The work of committees in developing standards is an obvious communications challenge. Committee members must overcome the biases and assumptions of their own culture, both national and corporate, and use language that is simple enough for everyone to understand, yet specific and detailed enough to create a standard that can support, rather than hinder, the industry.
Even more daunting than the challenges humans face when they attempt to communicate are the challenges machines must overcome when they try to communicate. Enabling machines on electronics production lines to communicate better was the mandate behind IPC-2501, "Definition for Web-based Exchange of XML Data." Developed by the CAMX Frameworks Communication Committee, it specifies the governing semantics and an XML-based syntax for shop-floor communication between electronic assembly equipment and associated software applications. The purpose of the standard was "to outline the communication architecture supporting XML messages and to define the choreography between sender and receiver."
Production line managers might not use the word "choreography" every day, but that term envisions the electronics production line as analogous to a closely coordinated, intricately scripted dance line one misstep and the whole line goes down. Rhythm, timing, and strict observance of the rules laid down by the director make the line a beautiful thing to watch, where the many move as one.

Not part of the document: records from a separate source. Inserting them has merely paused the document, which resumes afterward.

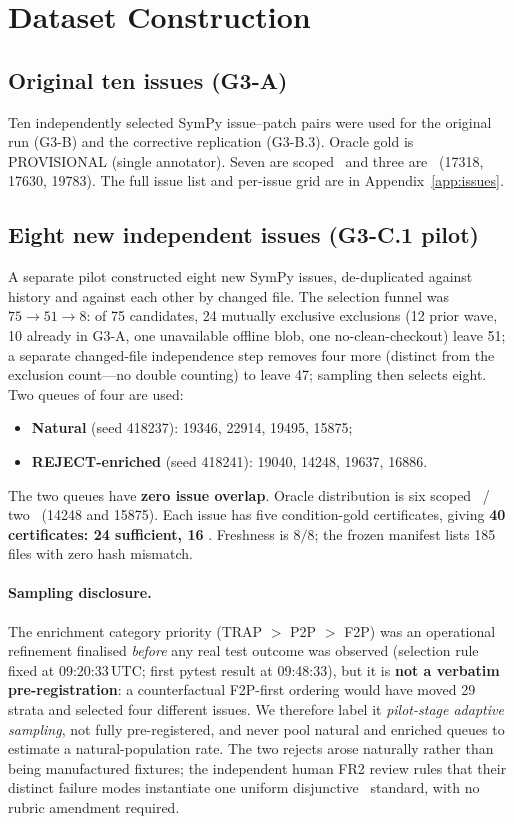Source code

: \section{Dataset Construction}
\label{sec:dataset}

\subsection{Original ten issues (G3-A)}
Ten independently selected SymPy issue--patch pairs were used for the original
run (G3-B) and the corrective replication (G3-B.3). Oracle gold is
PROVISIONAL (single annotator). Seven are scoped \ACCEPT\ and three are
\REJECT\ (17318, 17630, 19783). The full issue list and per-issue grid are in
Appendix~\ref{app:issues}.

\subsection{Eight new independent issues (G3-C.1 pilot)}
A separate pilot constructed eight new SymPy issues, de-duplicated against
history and against each other by changed file. The selection funnel was
$75\rightarrow51\rightarrow8$: of 75 candidates, 24 mutually exclusive
exclusions (12 prior wave, 10 already in G3-A, one unavailable offline blob,
one no-clean-checkout) leave 51; a separate changed-file independence step
removes four more (distinct from the exclusion count---no double counting) to
leave 47; sampling then selects eight. Two queues of four are used:
\begin{itemize}[leftmargin=1.6em,itemsep=1pt,topsep=2pt]
  \item \textbf{Natural} (seed 418237): 19346, 22914, 19495, 15875;
  \item \textbf{REJECT-enriched} (seed 418241): 19040, 14248, 19637, 16886.
\end{itemize}
The two queues have \textbf{zero issue overlap}. Oracle distribution is six
scoped \ACCEPT\ / two \REJECT\ (14248 and 15875). Each issue has five
condition-gold certificates, giving \textbf{40 certificates: 24 sufficient, 16
\NEED}. Freshness is $8/8$; the frozen manifest lists 185 files with zero hash
mismatch.

\paragraph{Sampling disclosure.}
The enrichment category priority (TRAP $>$ P2P $>$ F2P) was an operational
refinement finalised \emph{before} any real test outcome was observed (selection
rule fixed at 09:20:33\,UTC; first pytest result at 09:48:33), but it is
\textbf{not a verbatim pre-registration}: a counterfactual F2P-first ordering
would have moved 29 strata and selected four different issues. We therefore
label it \emph{pilot-stage adaptive sampling}, not fully pre-registered, and
never pool natural and enriched queues to estimate a natural-population rate.
The two rejects arose naturally rather than being manufactured fixtures;
the independent human FR2 review rules that their distinct failure modes
instantiate one uniform disjunctive \REJECT\ standard, with no rubric
amendment required.

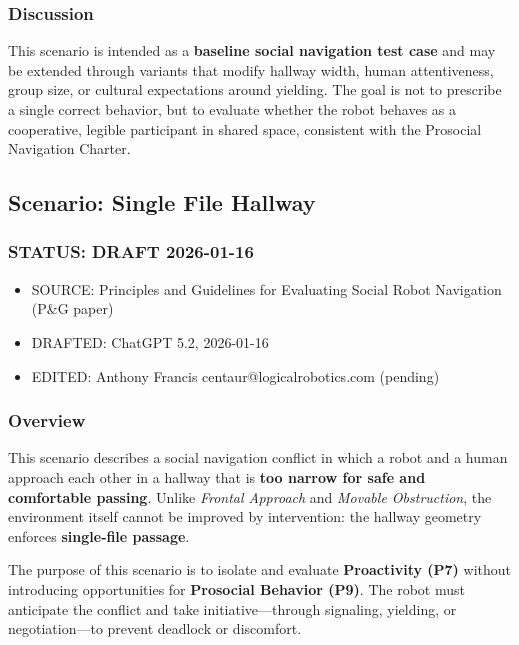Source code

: \documentclass[utf8]{frontiers_suppmat} %
\providecommand{\tightlist}{%
  \setlength{\itemsep}{0pt}\setlength{\parskip}{0pt}}
\begin{document}
\subsubsection{Discussion}\label{discussion}

This scenario is intended as a \textbf{baseline social navigation test
case} and may be extended through variants that modify hallway width,
human attentiveness, group size, or cultural expectations around
yielding. The goal is not to prescribe a single correct behavior, but to
evaluate whether the robot behaves as a cooperative, legible participant
in shared space, consistent with the Prosocial Navigation Charter.

\subsection{Scenario: Single File
Hallway}\label{scenario-single-file-hallway}

\subsubsection{STATUS: DRAFT 2026-01-16}\label{status-draft-2026-01-16}

\begin{itemize}
\tightlist
\item
  SOURCE: Principles and Guidelines for Evaluating Social Robot
  Navigation (P\&G paper)
\item
  DRAFTED: ChatGPT 5.2, 2026-01-16
\item
  EDITED: Anthony Francis centaur@logicalrobotics.com (pending)
\end{itemize}

\subsubsection{Overview}\label{overview}

This scenario describes a social navigation conflict in which a robot
and a human approach each other in a hallway that is \textbf{too narrow
for safe and comfortable passing}. Unlike \emph{Frontal Approach} and
\emph{Movable Obstruction}, the environment itself cannot be improved by
intervention: the hallway geometry enforces \textbf{single‑file
passage}.

The purpose of this scenario is to isolate and evaluate
\textbf{Proactivity (P7)} without introducing opportunities for
\textbf{Prosocial Behavior (P9)}. The robot must anticipate the conflict
and take initiative---through signaling, yielding, or negotiation---to
prevent deadlock or discomfort.
\end{document}
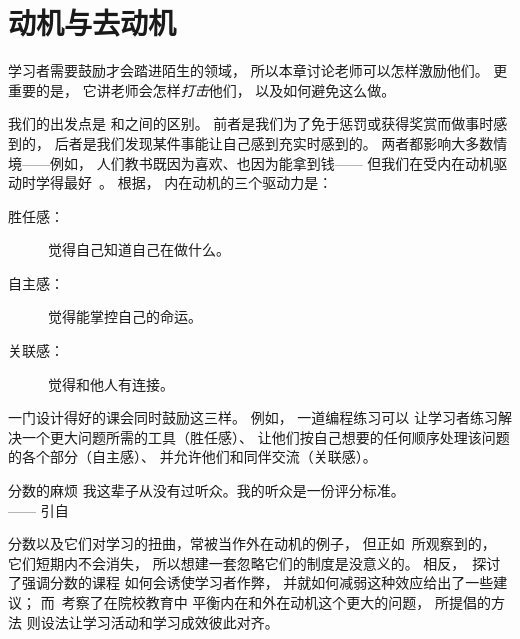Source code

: \chapter{动机与去动机}\label{s:motivation}

学习者需要鼓励才会踏进陌生的领域，
所以本章讨论老师可以怎样激励他们。
更重要的是，
它讲老师会怎样\emph{打击}他们，
以及如何避免这么做。

我们的出发点是
和之间的区别。
前者是我们为了免于惩罚或获得奖赏而做事时感到的，
后者是我们发现某件事能让自己感到充实时感到的。
两者都影响大多数情境——例如，
人们教书既因为喜欢、也因为能拿到钱——
但我们在受内在动机驱动时学得最好~\cite{Wlod2017}。
根据，
内在动机的三个驱动力是：

\begin{description}

\item[胜任感：]
  觉得自己知道自己在做什么。

\item[自主感：]
  觉得能掌控自己的命运。

\item[关联感：]
  觉得和他人有连接。

\end{description}

一门设计得好的课会同时鼓励这三样。
例如，
一道编程练习可以
让学习者练习解决一个更大问题所需的工具（胜任感）、
让他们按自己想要的任何顺序处理该问题的各个部分（自主感）、
并允许他们和同伴交流（关联感）。

\begin{aside}{分数的麻烦}
  我这辈子从没有过听众。我的听众是一份评分标准。\\
  —— 引自

  分数以及它们对学习的扭曲，常被当作外在动机的例子，
  但正如~\cite{Mill2016a}所观察到的，
  它们短期内不会消失，
  所以想建一套忽略它们的制度是没意义的。
  相反，~\cite{Lang2013}探讨了强调分数的课程
  如何会诱使学习者作弊，
  并就如何减弱这种效应给出了一些建议；
  而~\cite{Covi2017}考察了在院校教育中
  平衡内在和外在动机这个更大的问题，
  \cite{Bigg2011}所提倡的方法
  则设法让学习活动和学习成效彼此对齐。
\end{aside}

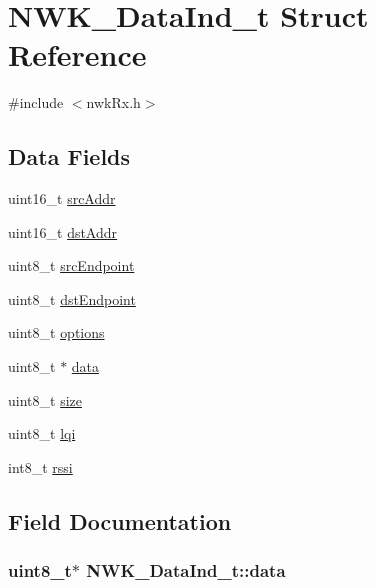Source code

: \hypertarget{struct_n_w_k___data_ind__t}{\section{N\-W\-K\-\_\-\-Data\-Ind\-\_\-t Struct Reference}
\label{struct_n_w_k___data_ind__t}
}


{\ttfamily \#include $<$nwk\-Rx.\-h$>$}

\subsection*{Data Fields}
\begin{DoxyCompactItemize}
\item 
uint16\-\_\-t \hyperlink{struct_n_w_k___data_ind__t_a4105835ce35320f6ed3da328563d165b}{src\-Addr}
\item 
uint16\-\_\-t \hyperlink{struct_n_w_k___data_ind__t_a5177c8f65ff641439e61e637d7fb8cd0}{dst\-Addr}
\item 
uint8\-\_\-t \hyperlink{struct_n_w_k___data_ind__t_a7c818ed76491eb59d09aa7be7bf46a72}{src\-Endpoint}
\item 
uint8\-\_\-t \hyperlink{struct_n_w_k___data_ind__t_a0c390867d79e357c2d0733b4d1ab2e0e}{dst\-Endpoint}
\item 
uint8\-\_\-t \hyperlink{struct_n_w_k___data_ind__t_aab24e18de358fd61139a53ef6e51e286}{options}
\item 
uint8\-\_\-t $\ast$ \hyperlink{struct_n_w_k___data_ind__t_a90e3baa83f041c2f26a36c23e79c93ea}{data}
\item 
uint8\-\_\-t \hyperlink{struct_n_w_k___data_ind__t_a73c2dc888e0d42b76e23842054f7b179}{size}
\item 
uint8\-\_\-t \hyperlink{struct_n_w_k___data_ind__t_a038eb20c6ccd031895be95cc15edacea}{lqi}
\item 
int8\-\_\-t \hyperlink{struct_n_w_k___data_ind__t_af1caf9632bf2425ab22ecd540204a190}{rssi}
\end{DoxyCompactItemize}


\subsection{Field Documentation}
\hypertarget{struct_n_w_k___data_ind__t_a90e3baa83f041c2f26a36c23e79c93ea}{
\subsubsection[{data}]{\setlength{\rightskip}{0pt plus 5cm}uint8\-\_\-t$\ast$ N\-W\-K\-\_\-\-Data\-Ind\-\_\-t\-::data}}\label{struct_n_w_k___data_ind__t_a90e3baa83f041c2f26a36c23e79c93ea}



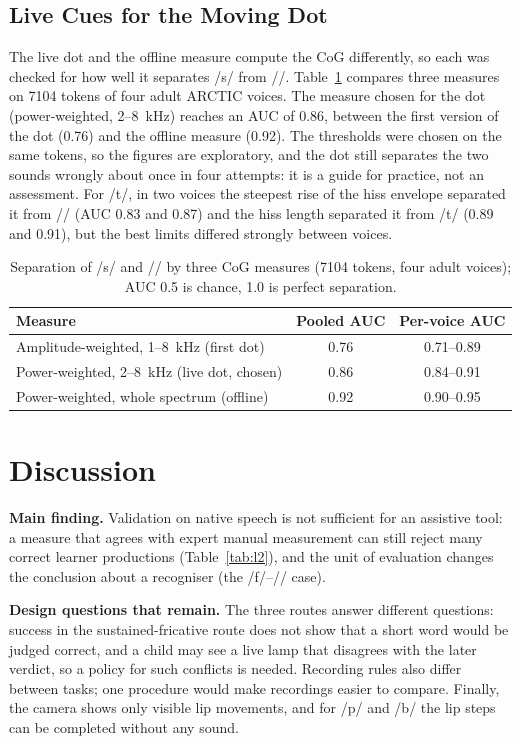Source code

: \documentclass[engproc,article,submit,moreauthors]{Definitions/mdpi}
\newcommand{\ipa}[1]{/#1/}
\begin{document}
\subsection{Live Cues for the Moving Dot}
The live dot and the offline measure compute the CoG differently, so each was checked for how well it separates \ipa{s} from \ipa{\textesh}. Table~\ref{tab:cog} compares three measures on 7104 tokens of four adult ARCTIC voices. The measure chosen for the dot (power-weighted, 2--8~kHz) reaches an AUC of 0.86, between the first version of the dot (0.76) and the offline measure (0.92). The thresholds were chosen on the same tokens, so the figures are exploratory, and the dot still separates the two sounds wrongly about once in four attempts: it is a guide for practice, not an assessment. For \ipa{t\textesh}, in two voices the steepest rise of the hiss envelope separated it from \ipa{\textesh} (AUC 0.83 and 0.87) and the hiss length separated it from \ipa{t} (0.89 and 0.91), but the best limits differed strongly between voices.

\begin{table}[!t]
\caption{Separation of \ipa{s} and \ipa{\textesh} by three CoG measures (7104 tokens, four adult voices); AUC 0.5 is chance, 1.0 is perfect separation.\label{tab:cog}}
\small
\begin{tabularx}{\textwidth}{Xcc}
\toprule
\textbf{Measure} & \textbf{Pooled AUC} & \textbf{Per-voice AUC}\\
\midrule
Amplitude-weighted, 1--8~kHz (first dot) & 0.76 & 0.71--0.89\\
Power-weighted, 2--8~kHz (live dot, chosen) & 0.86 & 0.84--0.91\\
Power-weighted, whole spectrum (offline) & 0.92 & 0.90--0.95\\
\bottomrule
\end{tabularx}
\end{table}

\section{Discussion}\label{sec:disc}
\textbf{Main finding.} Validation on native speech is not sufficient for an assistive tool: a measure that agrees with expert manual measurement can still reject many correct learner productions (Table~\ref{tab:l2}), and the unit of evaluation changes the conclusion about a recogniser (the \ipa{f}--\ipa{\texttheta} case).

\textbf{Design questions that remain.} The three routes answer different questions: success in the sustained-fricative route does not show that a short word would be judged correct, and a child may see a live lamp that disagrees with the later verdict, so a policy for such conflicts is needed. Recording rules also differ between tasks; one procedure would make recordings easier to compare. Finally, the camera shows only visible lip movements, and for \ipa{p} and \ipa{b} the lip steps can be completed without any sound.
\end{document}
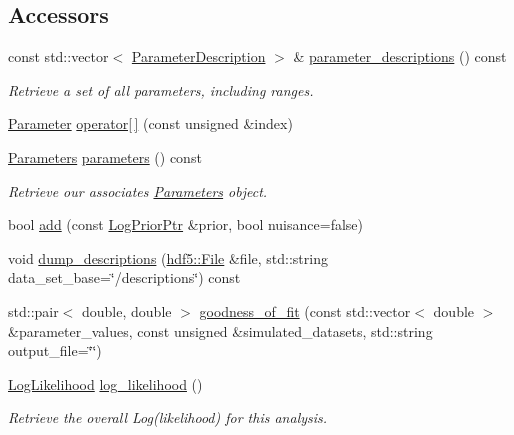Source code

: \subsection*{Accessors}
\label{_amgrp04cb611d2bf0c8edd5b113799b30e174}
 \begin{DoxyCompactItemize}
\item 
const std::vector$<$ \hyperlink{structeos_1_1ParameterDescription}{ParameterDescription} $>$ \& \hyperlink{classeos_1_1Analysis_a8cc99f2ff2c99e2977c9dab68ff13c8b}{parameter\_\-descriptions} () const 
\begin{DoxyCompactList}\small\item\em Retrieve a set of all parameters, including ranges. \item\end{DoxyCompactList}\item 
\hyperlink{classeos_1_1Parameter}{Parameter} \hyperlink{classeos_1_1Analysis_a963c134ff67911b8a4bc90fc1342e3a3}{operator\mbox{[}$\,$\mbox{]}} (const unsigned \&index)
\item 
\hyperlink{classeos_1_1Parameters}{Parameters} \hyperlink{classeos_1_1Analysis_a750da19ea2292416b8b42dc2c259935e}{parameters} () const 
\begin{DoxyCompactList}\small\item\em Retrieve our associates \hyperlink{classeos_1_1Parameters}{Parameters} object. \item\end{DoxyCompactList}\item 
bool \hyperlink{classeos_1_1Analysis_a3062ad70d7888517d3fa09e7dcb183cf}{add} (const \hyperlink{namespaceeos_ac5481e3b46ee55ff24606ee7f6e78651}{LogPriorPtr} \&prior, bool nuisance=false)
\item 
void \hyperlink{classeos_1_1Analysis_a444e11133ea75c88fb2579f1ac73c8c3}{dump\_\-descriptions} (\hyperlink{classeos_1_1hdf5_1_1File}{hdf5::File} \&file, std::string data\_\-set\_\-base=\char`\"{}/descriptions\char`\"{}) const 
\item 
std::pair$<$ double, double $>$ \hyperlink{classeos_1_1Analysis_a7146dc3458d035af4546890b0795146b}{goodness\_\-of\_\-fit} (const std::vector$<$ double $>$ \&parameter\_\-values, const unsigned \&simulated\_\-datasets, std::string output\_\-file=\char`\"{}\char`\"{})
\item 
\hyperlink{classeos_1_1LogLikelihood}{LogLikelihood} \hyperlink{classeos_1_1Analysis_a29da23044cd892ac972ed62262276445}{log\_\-likelihood} ()
\begin{DoxyCompactList}\small\item\em Retrieve the overall Log(likelihood) for this analysis. \item\end{DoxyCompactList}\item 

\end{DoxyCompactItemize}

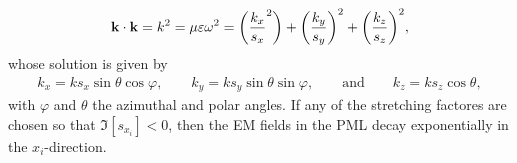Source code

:    \begin{align}
        \vb{k} \cdot \vb{k}  = k^2 = \mu\varepsilon\omega^2 =
            \qty(\frac{k_x}{s_x}^2 )+ \qty(\frac{k_y}{s_y})^2 + \qty(\frac{k_z}{s_z})^2,
     \label{eq:k-reldisp}
    \end{align}
    whose solution is given by \cite{jin_theory_2010,chew_complex_1997}
    \begin{align}
        k_x = k s_x \sin\theta\cos\varphi, \qquad
            k_y = k s_y \sin\theta\sin\varphi, \qquad \text{and}\qquad
                k_z = k s_z \cos\theta,
     \label{eq:kstretchcomp}
    \end{align}
    with $\varphi$ and $\theta$ the azimuthal and polar angles. If any of the stretching factores are chosen so that $\Im[s_{x_i}]<0$, then the EM fields in the PML decay exponentially in the $x_i$-direction.

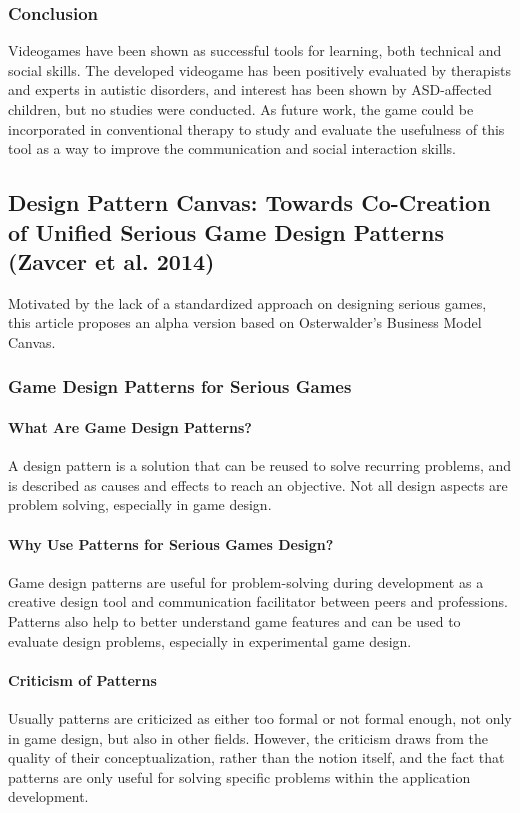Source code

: \documentclass[runningheads]{llncs}
\begin{document}
\subsubsection{Conclusion}
\par Videogames have been shown as successful tools for learning, both technical and social skills. The developed videogame has been positively evaluated by therapists and experts in autistic disorders, and interest has been shown by ASD-affected children, but no studies were conducted. As future work, the game could be incorporated in conventional therapy to study and evaluate the usefulness of this tool as a way to improve the communication and social interaction skills.

\subsection{Design Pattern Canvas: Towards Co-Creation of Unified Serious Game Design Patterns (Zavcer et al. 2014)} 
\par Motivated by the lack of a standardized approach on designing serious games, this article proposes an alpha version based on Osterwalder's Business Model Canvas.
\subsubsection{Game Design Patterns for Serious Games}
\paragraph{What Are Game Design Patterns?} A design pattern is a solution that can be reused to solve recurring problems, and is described as causes and effects to reach an objective. Not all design aspects are problem solving, especially in game design.
\paragraph{Why Use Patterns for Serious Games Design?} Game design patterns are useful for problem-solving during development as a creative design tool and communication facilitator between peers and professions. Patterns also help to better understand game features and can be used to evaluate design problems, especially in experimental game design.
\paragraph{Criticism of Patterns} Usually patterns are criticized as either too formal or not formal enough, not only in game design, but also in other fields. However, the criticism draws from the quality of their conceptualization, rather than the notion itself, and the fact that patterns are only useful for solving specific problems within the application development.
\end{document}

IPC-2501 doesn't let anyone forget what those rules are. Section 2, "Interpretation," makes one word perfectly clear: "Shall, the emphatic form of the verb, is used throughout this standard whenever a requirement is intended to express a provision that is mandatory. Deviation from a shall requirement is not permitted, and compliance with the XML syntax and semantics shall be followed without ambiguity..." That does not leave a lot of room for improvisation by the software developers, manufacturing application programmers, IT professionals, or process engineers who are the intended audience for the standard.
As rigid and uncompromising as the standard sounds, it is absolutely necessary that machine communication be that tightly controlled. Even a tiny bit of slack in the machine communications discipline leads to downtime, rework, and scrap on the material side, and frustration or worse on the human side of electronics production.
IPC committees avoid creating standards that would throttle the creativity of the bright and hard-working people in our industry. The goal is just the opposite, to allow the collective intelligence and ambitions of professionals in all disciplines in the electronics industry to work together smoothly.